The Environmental Protection Agency’s (EPA) air pollution rule placed stringent, impossible-to-meet limits on mercury and other pollutants from coal-fired power plants but it was ruled unconstitutional by the Supreme Court, not because they were illicitly writing legislation from a government agency, but because they needed to do another cost-benefit analysis.
The justices split 5-4, with the four liberals on the side of the EPA and the four conservatives and Justice Anthony Kennedy on the side of industry and the states that had sued.
The ruling—Michigan v. Environmental Protection Agency and two other consolidated cases doesn’t bar the EPA from regulating the toxins, it means the agency has to start over, this time considering costs as one of the factors BEFORE making a decision about whether to limit emissions.
Liberal Harvard Professor Dr. Laurence Tribe supported the coal plants in their case after he completed an independent study because he does not believe the EPA should go about achieving their goals unconstitutionally.
He explained in an article for the Wall Street Journal in December 2014.
The Clean Power Plan would set a carbon dioxide emission target for every state, and the EPA would command each state, within roughly a year, to come up with a package of laws to meet that target. If the agency approves the package, the state would then have to impose those laws on electric utilities and the public.
The agency would effectively dictate the energy mix used in each state and leave the state with essentially no choice in implementing its plan. But Supreme Court precedent settled over two decades ago in New York v. United States (1992) and reaffirmed by a 7-2 vote as recently as 2012 in NFIB v. Sebelius, the ObamaCare decision, holds that such federal commandeering of state governments defeats political accountability and violates principles of federalism that are basic to our constitutional order.
Even more fundamentally, the EPA, like every administrative agency, is constitutionally forbidden to exercise powers Congress never delegated to it in the first place.
Dr. Tribe said that the Obama administration couldn’t get the climate legislation through Congress and is using the EPA to assume legislative authority to control the nation’s electric generating system and power grid.
The EPA rewrote an obscure section of the 1970 Clean Air Act to give itself the authority but Congress is already regulating power plants.
The EPA has now announced they are fixing their rejected proposal ADMINISTRATIVELY to get it passed the Constitution limits they frequently transcend.
The rule was found invalid because the agency did not consider costs before it decided to pursue the regulation. It did a cost benefit analysis but not one that shows it is necessary and appropriate.
As an aside, the government puts mercury in all their crazy ass light bulbs but apparently mercury is fine in those. You know the bulbs I mean, the ones you wear hazmats suits to clean up if one is broken. There is a strict procedure for cleaning those things up.
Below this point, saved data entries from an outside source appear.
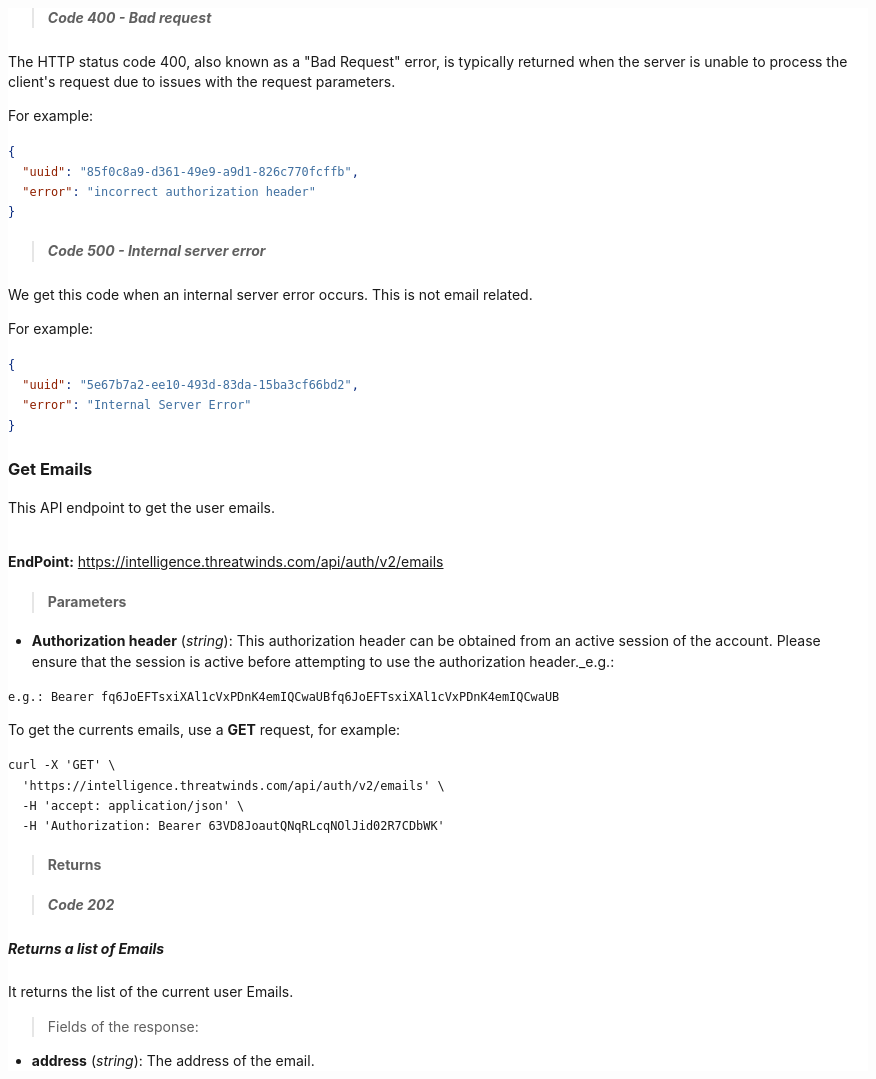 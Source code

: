 > <h5> Code 400 - Bad request</h5>

The HTTP status code 400, also known as a "Bad Request" error, is typically returned when the server is unable to process the client's request due to issues with the request parameters.

For example:

```json
{
  "uuid": "85f0c8a9-d361-49e9-a9d1-826c770fcffb",
  "error": "incorrect authorization header"
}
```

> <h5> Code 500 - Internal server error</h5>
We get this code when an internal server error occurs. This is not email related.

For example:

```json
{
  "uuid": "5e67b7a2-ee10-493d-83da-15ba3cf66bd2",
  "error": "Internal Server Error"
}
```

<h3 id="getEmails">Get Emails</h3>

This API endpoint to get the user emails.<br><br>

**EndPoint:** <https://intelligence.threatwinds.com/api/auth/v2/emails>

> <h4> Parameters</h4>

* **Authorization header** (_string_): This authorization header can be obtained from an active session of the account. Please ensure that the session is active before attempting to use the authorization header._e.g.:

```
e.g.: Bearer fq6JoEFTsxiXAl1cVxPDnK4emIQCwaUBfq6JoEFTsxiXAl1cVxPDnK4emIQCwaUB
```

To get the currents emails, use a **GET** request, for example:

```
curl -X 'GET' \
  'https://intelligence.threatwinds.com/api/auth/v2/emails' \
  -H 'accept: application/json' \
  -H 'Authorization: Bearer 63VD8JoautQNqRLcqNOlJid02R7CDbWK'
```

><h4>Returns</h4>

> <h5>Code 202</h5>

<h5>Returns a list of Emails</h5>

It returns the list of the current user Emails.

>Fields of the response:

* **address** (_string_): The address of the email.
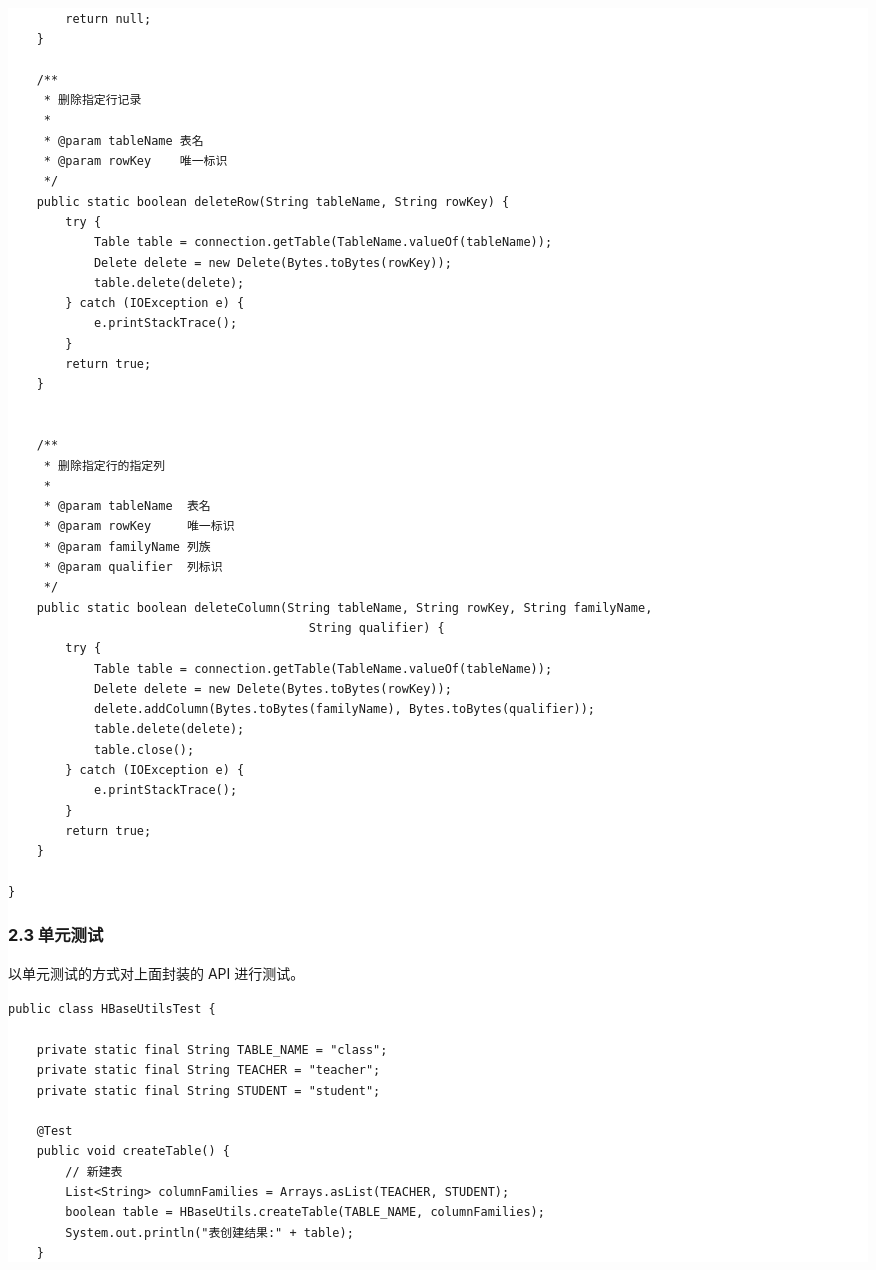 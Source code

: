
 ```
        return null;
    }

    /**
     * 删除指定行记录
     *
     * @param tableName 表名
     * @param rowKey    唯一标识
     */
    public static boolean deleteRow(String tableName, String rowKey) {
        try {
            Table table = connection.getTable(TableName.valueOf(tableName));
            Delete delete = new Delete(Bytes.toBytes(rowKey));
            table.delete(delete);
        } catch (IOException e) {
            e.printStackTrace();
        }
        return true;
    }


    /**
     * 删除指定行的指定列
     *
     * @param tableName  表名
     * @param rowKey     唯一标识
     * @param familyName 列族
     * @param qualifier  列标识
     */
    public static boolean deleteColumn(String tableName, String rowKey, String familyName,
                                          String qualifier) {
        try {
            Table table = connection.getTable(TableName.valueOf(tableName));
            Delete delete = new Delete(Bytes.toBytes(rowKey));
            delete.addColumn(Bytes.toBytes(familyName), Bytes.toBytes(qualifier));
            table.delete(delete);
            table.close();
        } catch (IOException e) {
            e.printStackTrace();
        }
        return true;
    }

}
```

### 2.3 单元测试

以单元测试的方式对上面封装的 API 进行测试。

```
public class HBaseUtilsTest {

    private static final String TABLE_NAME = "class";
    private static final String TEACHER = "teacher";
    private static final String STUDENT = "student";

    @Test
    public void createTable() {
        // 新建表
        List<String> columnFamilies = Arrays.asList(TEACHER, STUDENT);
        boolean table = HBaseUtils.createTable(TABLE_NAME, columnFamilies);
        System.out.println("表创建结果:" + table);
    }
``` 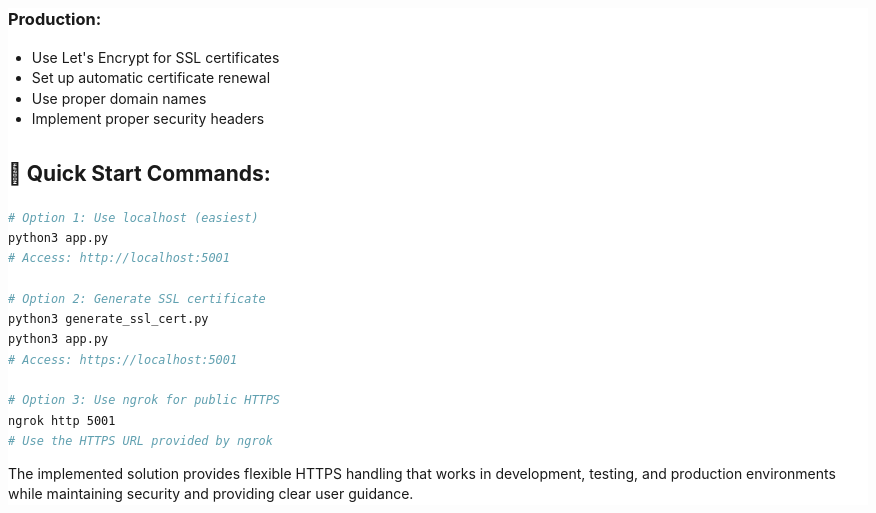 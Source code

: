### **Production:**
- Use Let's Encrypt for SSL certificates
- Set up automatic certificate renewal
- Use proper domain names
- Implement proper security headers

## 🎯 **Quick Start Commands:**

```bash
# Option 1: Use localhost (easiest)
python3 app.py
# Access: http://localhost:5001

# Option 2: Generate SSL certificate
python3 generate_ssl_cert.py
python3 app.py
# Access: https://localhost:5001

# Option 3: Use ngrok for public HTTPS
ngrok http 5001
# Use the HTTPS URL provided by ngrok
```

The implemented solution provides flexible HTTPS handling that works in development, testing, and production environments while maintaining security and providing clear user guidance.
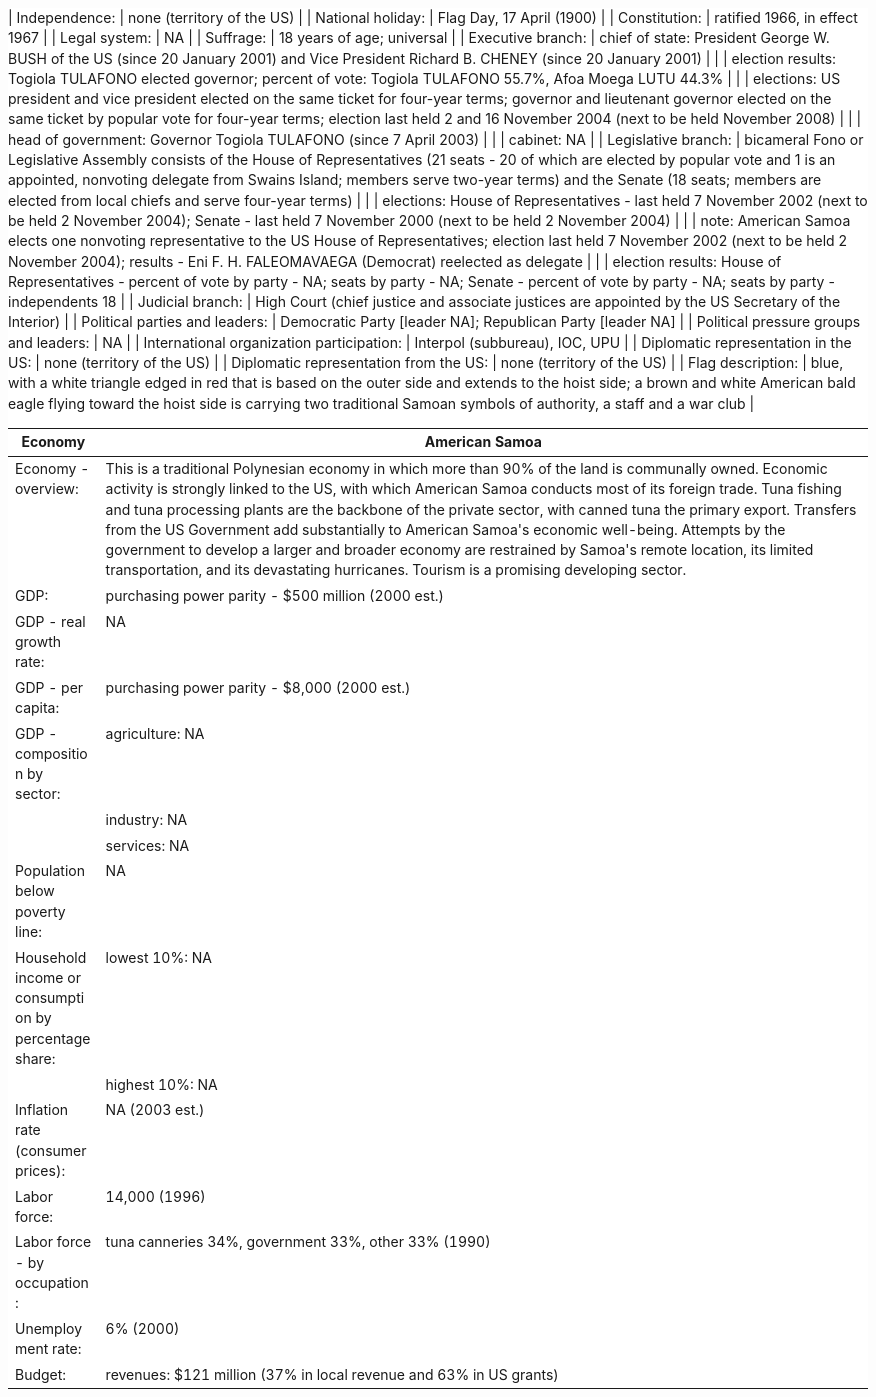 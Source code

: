 | Independence: | none (territory of the US) |
| National holiday: | Flag Day, 17 April (1900) |
| Constitution: | ratified 1966, in effect 1967 |
| Legal system: | NA |
| Suffrage: | 18 years of age; universal |
| Executive branch: | chief of state: President George W. BUSH of the US (since 20 January 2001) and Vice President Richard B. CHENEY (since 20 January 2001) |
| | election results: Togiola TULAFONO elected governor; percent of vote: Togiola TULAFONO 55.7%, Afoa Moega LUTU 44.3% |
| | elections: US president and vice president elected on the same ticket for four-year terms; governor and lieutenant governor elected on the same ticket by popular vote for four-year terms; election last held 2 and 16 November 2004 (next to be held November 2008) |
| | head of government: Governor Togiola TULAFONO (since 7 April 2003) |
| | cabinet: NA |
| Legislative branch: | bicameral Fono or Legislative Assembly consists of the House of Representatives (21 seats - 20 of which are elected by popular vote and 1 is an appointed, nonvoting delegate from Swains Island; members serve two-year terms) and the Senate (18 seats; members are elected from local chiefs and serve four-year terms) |
| | elections: House of Representatives - last held 7 November 2002 (next to be held 2 November 2004); Senate - last held 7 November 2000 (next to be held 2 November 2004) |
| | note: American Samoa elects one nonvoting representative to the US House of Representatives; election last held 7 November 2002 (next to be held 2 November 2004); results - Eni F. H. FALEOMAVAEGA (Democrat) reelected as delegate |
| | election results: House of Representatives - percent of vote by party - NA; seats by party - NA; Senate - percent of vote by party - NA; seats by party - independents 18 |
| Judicial branch: | High Court (chief justice and associate justices are appointed by the US Secretary of the Interior) |
| Political parties and leaders: | Democratic Party [leader NA]; Republican Party [leader NA] |
| Political pressure groups and leaders: | NA |
| International organization participation: | Interpol (subbureau), IOC, UPU |
| Diplomatic representation in the US: | none (territory of the US) |
| Diplomatic representation from the US: | none (territory of the US) |
| Flag description: | blue, with a white triangle edged in red that is based on the outer side and extends to the hoist side; a brown and white American bald eagle flying toward the hoist side is carrying two traditional Samoan symbols of authority, a staff and a war club |

| Economy | American Samoa |
| --- | --- |
| Economy - overview: | This is a traditional Polynesian economy in which more than 90% of the land is communally owned. Economic activity is strongly linked to the US, with which American Samoa conducts most of its foreign trade. Tuna fishing and tuna processing plants are the backbone of the private sector, with canned tuna the primary export. Transfers from the US Government add substantially to American Samoa's economic well-being. Attempts by the government to develop a larger and broader economy are restrained by Samoa's remote location, its limited transportation, and its devastating hurricanes. Tourism is a promising developing sector. |
| GDP: | purchasing power parity - $500 million (2000 est.) |
| GDP - real growth rate: | NA |
| GDP - per capita: | purchasing power parity - $8,000 (2000 est.) |
| GDP - composition by sector: | agriculture: NA |
| | industry: NA |
| | services: NA |
| Population below poverty line: | NA |
| Household income or consumption by percentage share: | lowest 10%: NA |
| | highest 10%: NA |
| Inflation rate (consumer prices): | NA (2003 est.) |
| Labor force: | 14,000 (1996) |
| Labor force - by occupation: | tuna canneries 34%, government 33%, other 33% (1990) |
| Unemployment rate: | 6% (2000) |
| Budget: | revenues: $121 million (37% in local revenue and 63% in US grants) | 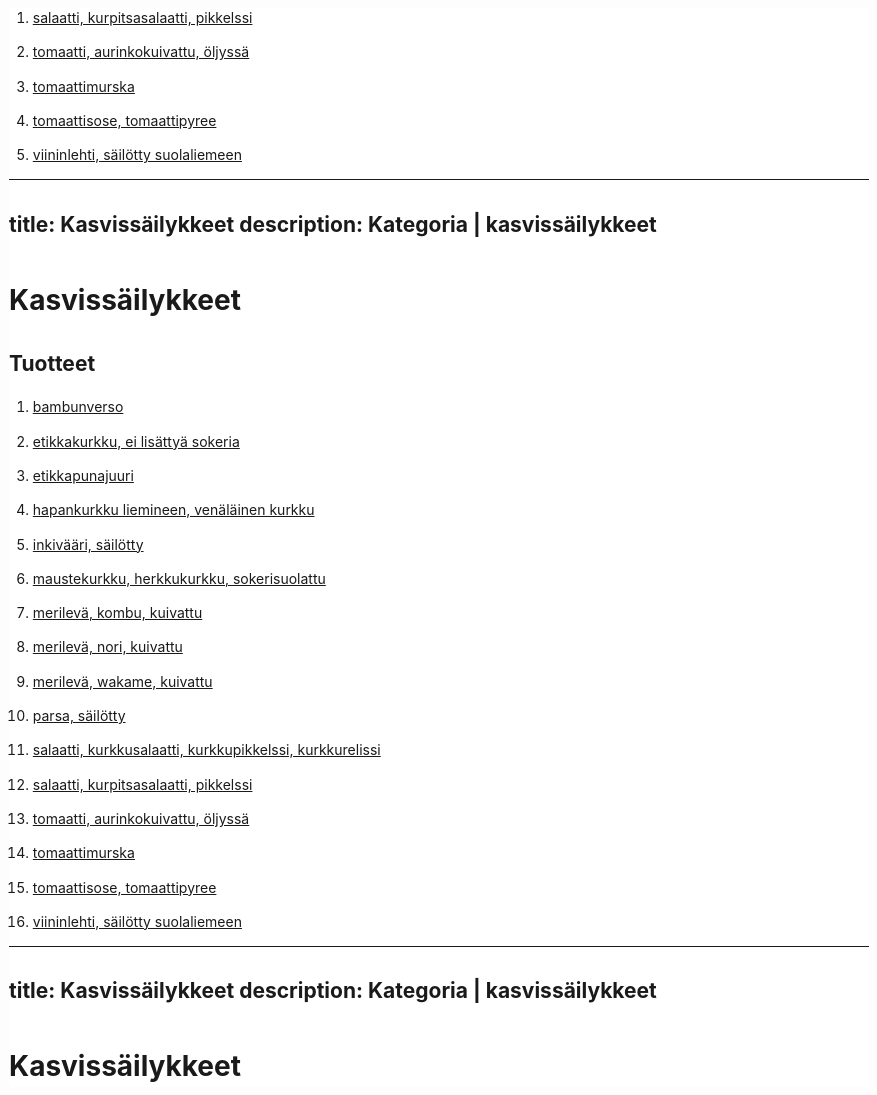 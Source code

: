 1. [salaatti, kurpitsasalaatti, pikkelssi](/salaatti-kurpitsasalaatti-pikkelssi)

1. [tomaatti, aurinkokuivattu, öljyssä](/tomaatti-aurinkokuivattu-oljyssa)

1. [tomaattimurska](/tomaattimurska)

1. [tomaattisose, tomaattipyree](/tomaattisose-tomaattipyree)

1. [viininlehti, säilötty suolaliemeen](/viininlehti-sailotty-suolaliemeen)
---
title: Kasvissäilykkeet
description: Kategoria | kasvissäilykkeet
---

# Kasvissäilykkeet

## Tuotteet

1. [bambunverso](/bambunverso)

1. [etikkakurkku, ei lisättyä sokeria](/etikkakurkku-ei-lisattya-sokeria)

1. [etikkapunajuuri](/etikkapunajuuri)

1. [hapankurkku liemineen, venäläinen kurkku](/hapankurkku-liemineen-venalainen-kurkku)

1. [inkivääri, säilötty](/inkivaari-sailotty)

1. [maustekurkku, herkkukurkku, sokerisuolattu](/maustekurkku-herkkukurkku-sokerisuolattu)

1. [merilevä, kombu, kuivattu](/merileva-kombu-kuivattu)

1. [merilevä, nori, kuivattu](/merileva-nori-kuivattu)

1. [merilevä, wakame, kuivattu](/merileva-wakame-kuivattu)

1. [parsa, säilötty](/parsa-sailotty)

1. [salaatti, kurkkusalaatti, kurkkupikkelssi, kurkkurelissi](/salaatti-kurkkusalaatti-kurkkupikkelssi-kurkkurelissi)

1. [salaatti, kurpitsasalaatti, pikkelssi](/salaatti-kurpitsasalaatti-pikkelssi)

1. [tomaatti, aurinkokuivattu, öljyssä](/tomaatti-aurinkokuivattu-oljyssa)

1. [tomaattimurska](/tomaattimurska)

1. [tomaattisose, tomaattipyree](/tomaattisose-tomaattipyree)

1. [viininlehti, säilötty suolaliemeen](/viininlehti-sailotty-suolaliemeen)
---
title: Kasvissäilykkeet
description: Kategoria | kasvissäilykkeet
---

# Kasvissäilykkeet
However, if there is a speck of mercury in a coal plant, it’s curtains.
The frauds in the EPA are seeking to administratively fix the problem by declaring that the regulation’s benefits are higher than its costs and they would have come to the same conclusion even if they had considered costs beforehand.
“With today’s proposal, we are addressing the Supreme Court’s decision: we have evaluated several relevant cost metrics, and we are proposing to find that taking consideration of cost into account does not alter our determination that is appropriate to set standards for toxic air emissions from power plants,” Janet McCabe, head of the EPA’s air pollution office, said in a blog post.
The EPA has only to prove that the regulation is “necessary and appropriate” and provide another cost-benefit analysis. The Supreme Court has taken a hard turn left under Obama’s rule and show little concern for states’ rights and for who is writing the legislation.
The EPA’s regulatory agenda anticipates making the proposed change final by May. This will be entrenched by the time the case gets back through the court.
The EPA will have to create bogus data because the rules are designed to drive up costs to an extraordinarily high level.
As Dr. Tribe said, Gina McCarthy is calling the rule “an investment opportunity” that isn’t really “about pollution control” at all.
Others say the EPA’s power grab could avert global disaster.
The EPA is a global disaster. Destroying our energy sector for an alternative energy that is not ready to take over at a reasonable cost is a disaster for America. Our enemies will love it. Expect more of this in Paris in December.
Angry old Red Diaper Baby Bernie Sanders said yesterday, “To hell with the fossil fuel industry” and he echoes the Obama administration precisely.
To Hell with energy power for all Americans!